PROBLEM TO WORK ON - For this task, copy all of the data below exactly and skip the pictures.
(Beginning of EXERCISE DATA)
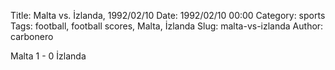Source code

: Title: Malta vs. İzlanda, 1992/02/10
Date: 1992/02/10 00:00
Category: sports
Tags: football, football scores, Malta, İzlanda
Slug: malta-vs-izlanda
Author: carbonero


Malta 1 - 0 İzlanda
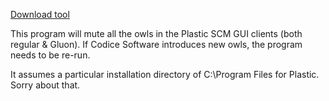 
[Download tool](https://github.com/Kalmalyzer/MuteThoseBloodyOwls/releases/download/1.0/MuteThoseBloodyOwls-1.0.zip)


This program will mute all the owls in the Plastic SCM GUI clients (both regular & Gluon).
If Codice Software introduces new owls, the program needs to be re-run.

It assumes a particular installation directory of C:\Program Files for Plastic. Sorry about that.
(End of EXERCISE DATA)
OUTPUT OF THE EXERCISE -
Source code

: Title: Malta vs. İzlanda, 1992/02/10
Date: 1992/02/10 00:00
Category: sports
Tags: football, football scores, Malta, İzlanda
Slug: malta-vs-izlanda
Author: carbonero


Malta 1 - 0 İzlanda
[Download tool](https://github.com/Kalmalyzer/MuteThoseBloodyOwls/releases/download/1.0/MuteThoseBloodyOwls-1.0.zip)


This program will mute all the owls in the Plastic SCM GUI clients (both regular & Gluon).
If Codice Software introduces new owls, the program needs to be re-run.

It assumes a particular installation directory of C:\Program Files for Plastic. Sorry about that.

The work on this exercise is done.